Fastbrick Robotics, the Perth-based maker of the one-armed bricklaying robot, is getting almost too many enquiries about its house-building machine.
Since announcing the development of its commercial model, Hadrian-X, the company has seen a significant level of demand.
“We now have inbound enquiries about our technology coming in on a daily basis and from all corners of the globe,” says CEO Mike Pivac in the company’s annual report.
“Fastbrick intends to accelerate its business development strategy in order to meet this level of interest and demand as it continues to build its prelaunch order book.

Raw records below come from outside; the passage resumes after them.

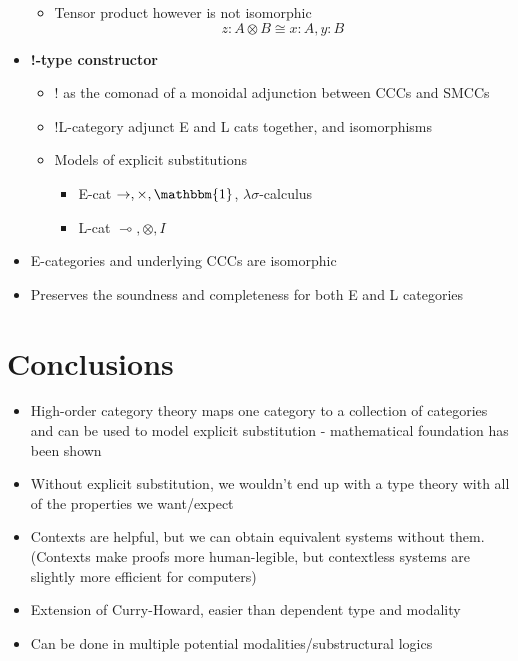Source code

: \documentclass[11pt]{article}
\begin{document}
\begin{itemize}
\begin{itemize}
            \item Tensor product however is not isomorphic \[z: A \otimes B \cong x : A, y : B\]
        \end{itemize}
    \item \textbf{!-type constructor}        
        \begin{itemize}
            \item ! as the comonad of a monoidal adjunction between CCCs and SMCCs\cite{Benton1994LinearNonLinear}
            \item !L-category adjunct E and L cats together, and isomorphisms
            \item Models of explicit substitutions
                \begin{itemize}
                    \item E-cat $\to, \times, \mathbbm{1}$, $\lambda\sigma$-calculus
                    \item L-cat $\multimap, \otimes, I$
                \end{itemize}
        \end{itemize}
    \item E-categories and underlying CCCs are isomorphic
    \item Preserves the soundness and completeness for both E and L categories
\end{itemize}

\section{Conclusions}
\begin{itemize}
    \item High-order category theory maps one category to a collection of categories and can be used to model explicit substitution - mathematical foundation has been shown
    \item Without explicit substitution, we wouldn't end up with a type theory with all of the properties we want/expect
    \item Contexts are helpful, but we can obtain equivalent systems without them. (Contexts make proofs more human-legible, but contextless systems are slightly more efficient for computers)
    \item Extension of Curry-Howard, easier than dependent type and modality
    \item Can be done in multiple potential modalities/substructural logics
\end{itemize}

\newpage
\printbibliography[heading=bibintoc]
\end{document}
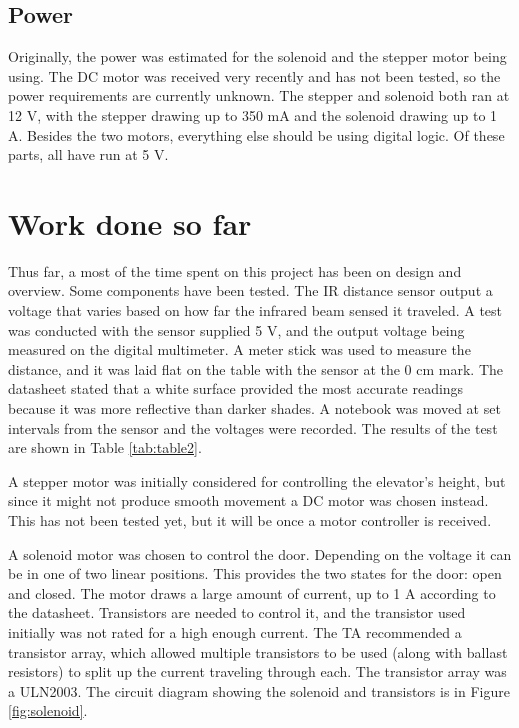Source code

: \documentclass{article}
\begin{document}
	    \subsection{Power}
	    Originally, the power was estimated for the solenoid and the stepper motor being using. The DC motor was received very recently and has not been tested, so the power requirements are currently unknown. The stepper and solenoid both ran at 12 V, with the stepper drawing up to 350 mA and the solenoid drawing up to 1 A. Besides the two motors, everything else should be using digital logic. Of these parts, all have run at 5 V.

	\section{Work done so far}
	Thus far, a most of the time spent on this project has been on design and overview. Some components have been tested. The IR distance sensor output a voltage that varies based on how far the infrared beam sensed it traveled. A test was conducted with the sensor supplied 5 V, and the output voltage being measured on the digital multimeter. A meter stick was used to measure the distance, and it was laid flat on the table with the sensor at the 0 cm mark. The datasheet\cite{project_overview:IR_datasheet} stated that a white surface provided the most accurate readings because it was more reflective than darker shades. A notebook was moved at set intervals from the sensor and the voltages were recorded. The results of the test are shown in Table \ref{tab:table2}.
	
    A stepper motor was initially considered for controlling the elevator's height, but since it might not produce smooth movement a DC motor was chosen instead. This has not been tested yet, but it will be once a motor controller is received.
    
    A solenoid motor\cite{project_overview:solenoid_datasheet} was chosen to control the door. Depending on the voltage it can be in one of two linear positions. This provides the two states for the door: open and closed. The motor draws a large amount of current, up to 1 A according to the datasheet. Transistors are needed to control it, and the transistor used initially was not rated for a high enough current. The TA recommended a transistor array, which allowed multiple transistors to be used (along with ballast resistors) to split up the current traveling through each. The transistor array was a ULN2003\cite{project_overview:uln2003_datasheet}. The circuit diagram showing the solenoid and transistors is in Figure \ref{fig:solenoid}.
    
\end{document}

“We are continuing to establish strategic relationships with potential global customers and early adopters of our technology with a view to eventually progressing pilot programmes in a number of countries.”
Fastbrick now has a memorandum of understanding with Saudi Arabia for the construction of a minimum of 50,000 new home units by 2022.
Earlier this year the US machinery giant Caterpillar invested $2 million in Fastbrick, with an option for a further $8 million.
The Hadrian X is expected to cost about $2 million when it goes into full production in 2019.
The machine requires minimal human interaction and works day and night, laying up to 1,000 bricks an hour — about the output of two human bricklayers for a day.
The prototype Hadrian 105 robot, the first of its kind, can be seen in action below:
“Heading into 2018, Fastbrick is well-positioned as we continue to invest in the company’s global partnering strategy, its customer discovery process and the Hadrian X programme and associated Intellectual Property,” says Pivac.
“Fastbrick remains committed to improving the safety, speed, accuracy, cost and waste management in the construction industry.
“The combination of the Caterpillar and Kingdom of Saudi Arabia MOUs demonstrates Fastbrick’s potential global scalability and the level of strong customer demand for our technology.
“During 2018, we will be focusing on the completion and demonstration of Hadrian X and on executing our commercialisation strategy.”